Belgium came to Lumen Field in Seattle widely expected to assert their quality against Egypt and begin their World Cup campaign with a comfortable three-point start. Their squad, built around a core of players who have spent years dominating European club football — Kevin De Bruyne, Romelu Lukaku, and a generation of talented supporting cast — seemed overwhelmingly better equipped for this level than their Group G opponents.
Egypt, organized and tactically disciplined, had a different calculation in mind. And when Emam Ashour settled the ball and launched a drive from outside the penalty area in the 20th minute that found the back of the Belgian net, the Pharaohs announced themselves to a tournament that perhaps hadn't been paying close enough attention.

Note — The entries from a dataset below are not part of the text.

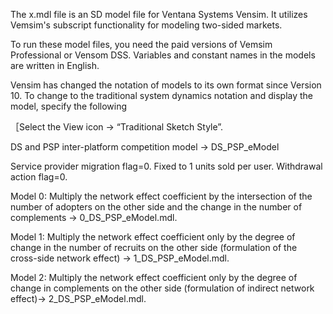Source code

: The x.mdl file is an SD model file for Ventana Systems Vensim. It utilizes Vemsim's subscript functionality for modeling two-sided markets.

To run these model files, you need the paid versions of Vemsim Professional or Vensom DSS. Variables and constant names in the models are written in English.

Vensim has changed the notation of models to its own format since Version 10. To change to the traditional system dynamics notation and display the model, specify the following

［Select the View icon -> “Traditional Sketch Style”.

DS and PSP inter-platform competition model -> DS_PSP_eModel

Service provider migration flag=0. Fixed to 1 units sold per user. Withdrawal action flag=0.

Model 0: Multiply the network effect coefficient by the intersection of the number of adopters on the other side and the change in the number of complements -> 0_DS_PSP_eModel.mdl.

Model 1: Multiply the network effect coefficient only by the degree of change in the number of recruits on the other side (formulation of the cross-side network effect) -> 1_DS_PSP_eModel.mdl.

Model 2: Multiply the network effect coefficient only by the degree of change in complements on the other side (formulation of indirect network effect)-> 2_DS_PSP_eModel.mdl.

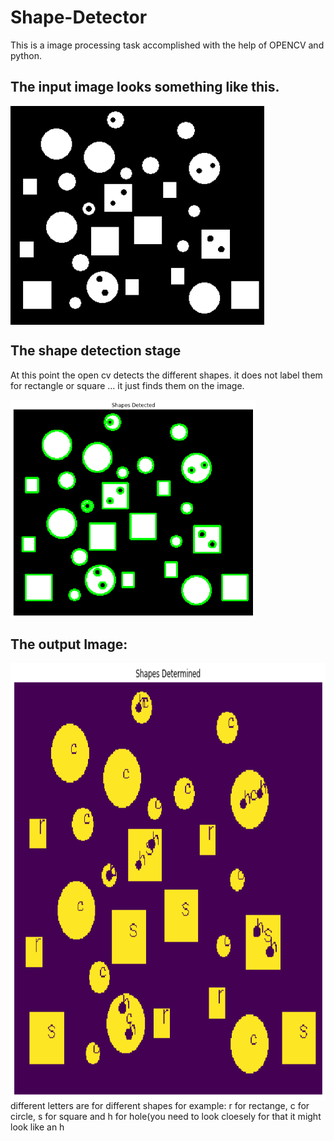 # Shape-Detector
This is a image processing task accomplished with the help of OPENCV and python.

## The input image looks something like this.
<img src="images/input_image.png" height="350" align="center">

## The shape detection stage
At this point the open cv detects the different shapes. it does not label them for rectangle or square ... it just finds them on the image.

<img src="images/shapes_detected.png" height="350" align="center">

## The output Image:
<img src="images/shapes_determined.png" height="700" align="center">
different letters are for different shapes for example: r for rectange, c for circle, s for square and h for hole(you need to look cloesely for that it might look like an h
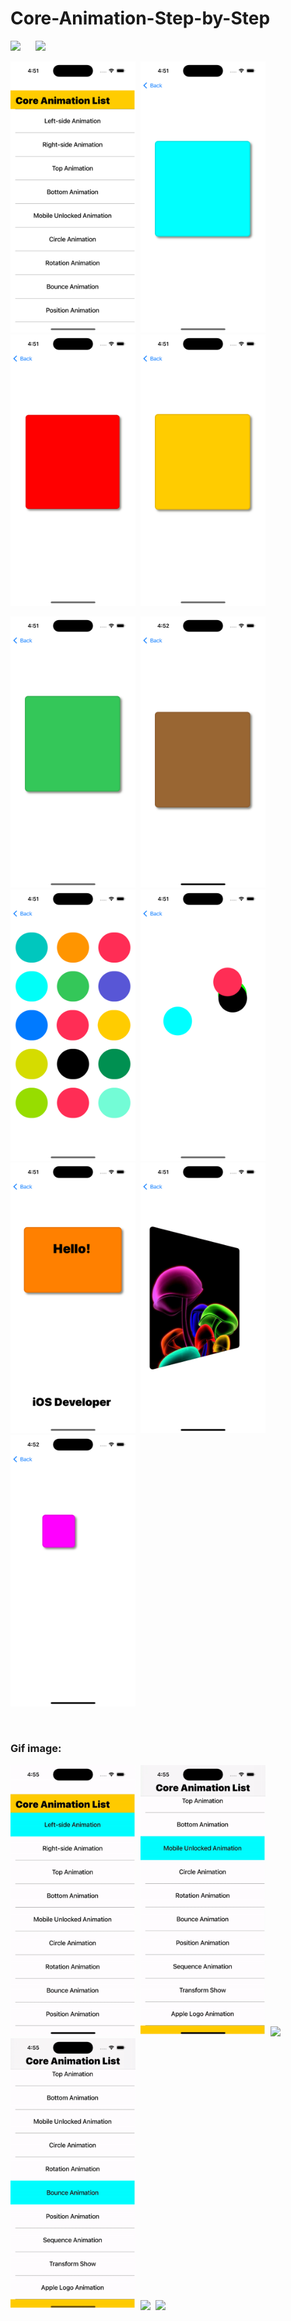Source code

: # Core-Animation-Step-by-Step

![](https://img.shields.io/badge/Supported-iOS16.1%20%7C%20OSX%2016.1-4BC51D.svg?style=flat-square)&nbsp;&nbsp;&nbsp;&nbsp;&nbsp;
![](https://img.shields.io/badge/Swift-5.7.1-orange.svg?style=flat)



<img src="./Image sample/0.png" width='200px'>&nbsp;&nbsp;<img src="./Image sample/1.png" width='200px'>&nbsp;&nbsp;<img src="./Image sample/2.png" width='200px'>&nbsp;&nbsp;<img src="./Image sample/3.png" width='200px'>

<img src="./Image sample/4.png" width='200px'>&nbsp;&nbsp;<img src="./Image sample/5.png" width='200px'>&nbsp;&nbsp;<img src="./Image sample/6.png" width='200px'>&nbsp;&nbsp;<img src="./Image sample/7.png" width='200px'>&nbsp;&nbsp;<img src="./Image sample/8.png" width='200px'>&nbsp;&nbsp;<img src="./Image sample/9.png" width='200px'>&nbsp;&nbsp;<img src="./Image sample/10.png" width='200px'>

<br/>

### Gif image:

<img src="./Image sample/v1.gif" width='200px'>&nbsp;&nbsp;<img src="./Image sample/v2.gif" width='200px'>&nbsp;&nbsp;<img src="./Image sample/v3.gif" width='200px'>&nbsp;&nbsp;<img src="./Image sample/v4.gif" width='200px'>&nbsp;&nbsp;<img src="./Image sample/v6.gif" width='200px'>&nbsp;&nbsp;<img src="./Image sample/v7.gif" width='200px'>
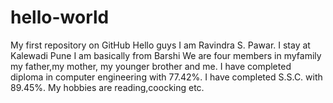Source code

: # hello-world
My first repository on GitHub
Hello guys
  I am Ravindra S. Pawar.
  I stay at Kalewadi Pune I am basically from Barshi
  We are four members in myfamily my father,my mother, my younger brother and me.
  I have completed diploma in computer engineering with 77.42%.
  I have completed S.S.C. with 89.45%.
  My hobbies are reading,coocking etc.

Ashour: 30 Caps, First International Goal
Emam Ashour had represented Egypt on 30 occasions without scoring an international goal. The wait ended in the 20th minute of a World Cup match against one of the continent's strongest sides — a moment that will define a career regardless of what happens next. His strike from outside the area was ferocious and precise, the kind of goal that leaves goalkeepers with no realistic option beyond watching it cross the line.
The Egyptian celebrations were genuine and emotional. For a nation that has waited decades to return to the World Cup stage and has historically underperformed relative to their continental stature, a goal against Belgium in the first group match means something beyond the scoreline alone.
Belgium's Frustration
The problem for Belgium was that Egypt's defensive block, organized and disciplined in its structure, gave them very little to work with. De Bruyne probed. Lukaku sought service. The supporting midfielders and wide players looked for openings. Egypt's back lines absorbed every wave of Belgian pressure and continued to defend with the kind of collective intelligence that comes from a coherent tactical identity.
When the equalizer eventually came, it did not arrive from a moment of Belgian brilliance. An own goal — the most deflating way for the deadlock to break from a narrative standpoint — leveled the match. Belgium were relieved rather than encouraged. A team that expected to dominate had to rely on the opposition's misfortune rather than their own quality.
Group G: Wide Open
The draw leaves Group G in a state that nobody predicted before the tournament. Belgium, considered a near-certain group winner, drop points in their opener. Egypt, considered the group's weakest realistic challenger, earn a point against Europe's elite. The remaining fixtures — Iran and New Zealand also compete in this group — are no longer formalities for anyone.
Belgium's next performance must be significantly more convincing. A team with De Bruyne and Lukaku in the same starting eleven should not require an own goal to equalize against an opponent they outrank by every FIFA metric available. Whether their sluggish opener was a tactical issue, an intensity issue, or simply a bad day, they cannot afford a repeat if they intend to go deep into this tournament.
Egypt, meanwhile, leave Seattle with a point that fully justifies their World Cup qualification. Their remaining group games will be contested with a confidence and purpose that this result has earned them the right to carry.